なかには、夜も眠れぬ不安な毎日を過ごす方も出てくるかもしれません。

たしかに、インデックス投資で大きな資産を形成するには、ある程度の資産規模が必要です。

だからといって積み立てのベースを急いでしまうと、思わぬところで足を取られるかもしれません。

今現在は含み益がプラスになっている方が多いと思いますが、同じ金額だけマイナスになっても耐えられるかどうかを考えてみてください。

画像元::yahoo Finance
画像元:三菱UFJ国際投信

熟練投資家のことば

何度も上昇相場や下落相場をくぐりぬけてきた熟練投資家のことばは、経験の浅い投資家にとって参考になるだけでなく、経験豊かな投資家の心にも響きます。

オークツリー・キャピタル・マネジメント会長のハワード・マークス氏は著書で以下のように述べています。

市場の動きは振り子の振動によく似ている。

一端に近づけば、遅かれ早かれ、中心点に向かってまた動きが反転することは避けられない。

これを忘れて、全てが順調で価格が高騰している時、投資家は慎重さを忘れたり、買いに殺到する。

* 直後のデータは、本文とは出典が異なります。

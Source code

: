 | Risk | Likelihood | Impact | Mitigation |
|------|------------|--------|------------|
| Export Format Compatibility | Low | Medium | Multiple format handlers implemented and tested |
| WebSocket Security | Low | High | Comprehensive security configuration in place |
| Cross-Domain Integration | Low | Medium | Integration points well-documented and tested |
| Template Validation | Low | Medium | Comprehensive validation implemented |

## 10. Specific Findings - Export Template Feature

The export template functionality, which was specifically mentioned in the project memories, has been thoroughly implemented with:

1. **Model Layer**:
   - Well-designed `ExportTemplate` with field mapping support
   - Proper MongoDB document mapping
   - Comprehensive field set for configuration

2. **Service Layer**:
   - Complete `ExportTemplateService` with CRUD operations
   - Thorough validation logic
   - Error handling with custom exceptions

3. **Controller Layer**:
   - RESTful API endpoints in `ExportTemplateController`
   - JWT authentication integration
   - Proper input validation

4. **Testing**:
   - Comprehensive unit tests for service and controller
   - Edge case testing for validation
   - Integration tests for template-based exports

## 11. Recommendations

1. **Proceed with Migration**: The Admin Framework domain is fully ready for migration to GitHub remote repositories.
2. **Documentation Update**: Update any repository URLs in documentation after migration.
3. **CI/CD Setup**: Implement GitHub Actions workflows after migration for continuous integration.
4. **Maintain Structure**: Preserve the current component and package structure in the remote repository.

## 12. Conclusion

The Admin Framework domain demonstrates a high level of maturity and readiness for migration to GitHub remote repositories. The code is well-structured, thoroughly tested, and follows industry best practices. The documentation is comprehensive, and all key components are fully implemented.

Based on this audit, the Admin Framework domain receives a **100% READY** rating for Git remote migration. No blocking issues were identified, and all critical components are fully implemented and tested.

その後市場が混乱に陥ると、資産はバーゲン品となり、投資家はリスクを取る意欲を完全に失って売りに殺到する。

この繰り返しが永遠に続くのだ。

「投資で一番大切な20の教え」 日本経済新聞出版社

市場が堅調な時は慎重に、軟調な時は大胆に行動しなければ株式投資から大きなリターンは得られない、ということをよく肝に銘じておかなければなりません。

そもそもインデックス運用は、年数パーセントのリターンで、長い時間をかけて大きな資産を形成していくものです。

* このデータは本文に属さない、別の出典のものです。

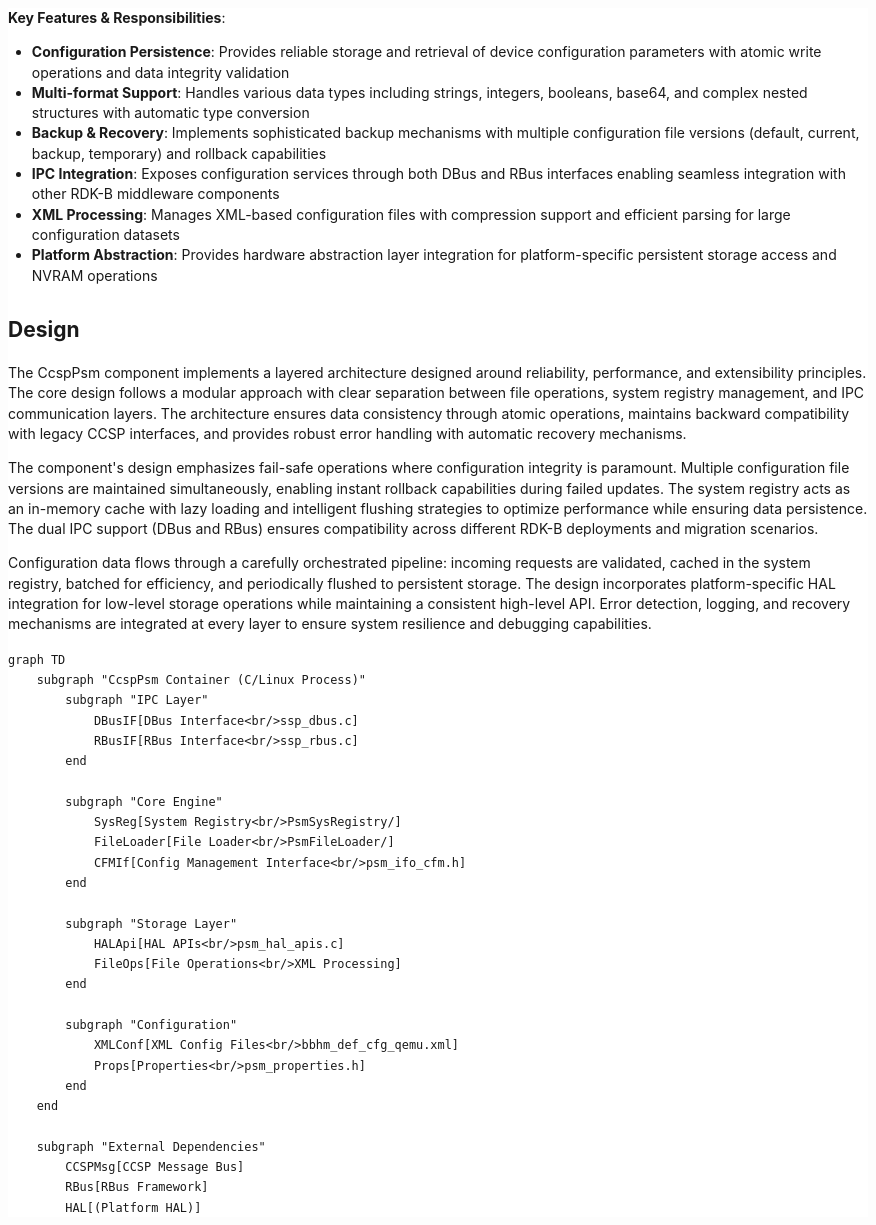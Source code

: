 **Key Features & Responsibilities**: 

- **Configuration Persistence**: Provides reliable storage and retrieval of device configuration parameters with atomic write operations and data integrity validation
- **Multi-format Support**: Handles various data types including strings, integers, booleans, base64, and complex nested structures with automatic type conversion
- **Backup & Recovery**: Implements sophisticated backup mechanisms with multiple configuration file versions (default, current, backup, temporary) and rollback capabilities
- **IPC Integration**: Exposes configuration services through both DBus and RBus interfaces enabling seamless integration with other RDK-B middleware components
- **XML Processing**: Manages XML-based configuration files with compression support and efficient parsing for large configuration datasets
- **Platform Abstraction**: Provides hardware abstraction layer integration for platform-specific persistent storage access and NVRAM operations

## Design

The CcspPsm component implements a layered architecture designed around reliability, performance, and extensibility principles. The core design follows a modular approach with clear separation between file operations, system registry management, and IPC communication layers. The architecture ensures data consistency through atomic operations, maintains backward compatibility with legacy CCSP interfaces, and provides robust error handling with automatic recovery mechanisms.

The component's design emphasizes fail-safe operations where configuration integrity is paramount. Multiple configuration file versions are maintained simultaneously, enabling instant rollback capabilities during failed updates. The system registry acts as an in-memory cache with lazy loading and intelligent flushing strategies to optimize performance while ensuring data persistence. The dual IPC support (DBus and RBus) ensures compatibility across different RDK-B deployments and migration scenarios.

Configuration data flows through a carefully orchestrated pipeline: incoming requests are validated, cached in the system registry, batched for efficiency, and periodically flushed to persistent storage. The design incorporates platform-specific HAL integration for low-level storage operations while maintaining a consistent high-level API. Error detection, logging, and recovery mechanisms are integrated at every layer to ensure system resilience and debugging capabilities.

```mermaid
graph TD
    subgraph "CcspPsm Container (C/Linux Process)"
        subgraph "IPC Layer"
            DBusIF[DBus Interface<br/>ssp_dbus.c]
            RBusIF[RBus Interface<br/>ssp_rbus.c]
        end
        
        subgraph "Core Engine"
            SysReg[System Registry<br/>PsmSysRegistry/]
            FileLoader[File Loader<br/>PsmFileLoader/]
            CFMIf[Config Management Interface<br/>psm_ifo_cfm.h]
        end
        
        subgraph "Storage Layer"
            HALApi[HAL APIs<br/>psm_hal_apis.c]
            FileOps[File Operations<br/>XML Processing]
        end
        
        subgraph "Configuration"
            XMLConf[XML Config Files<br/>bbhm_def_cfg_qemu.xml]
            Props[Properties<br/>psm_properties.h]
        end
    end
    
    subgraph "External Dependencies"
        CCSPMsg[CCSP Message Bus]
        RBus[RBus Framework]
        HAL[(Platform HAL)]
```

また、機関投資家と違って個人投資家は投資する割合も自由です。

何もしないという選択肢も取ることができます。

自分以外はパフォーマンスにケチをつける人もいないのです。

もし含み益や含み損が常に気になるのならば、ハワード・マークス氏が言うように振り子の振動を思い浮かべてみてください。

インデックス投資家は投資した金額を忘れているくらいがちょうど良いのです。

まとめ
・経験の浅い投資家は堅調な上昇相場に慣れてリスクを取りがち。
・市場が堅調な時は慎重に、軟調な時は大胆に行動しなければ株式投資から大きなリターンは得られない。
・インデックス投資家は投資した金額を忘れているくらいがちょうど良い。

今日も良い一日です。ありがとうございます。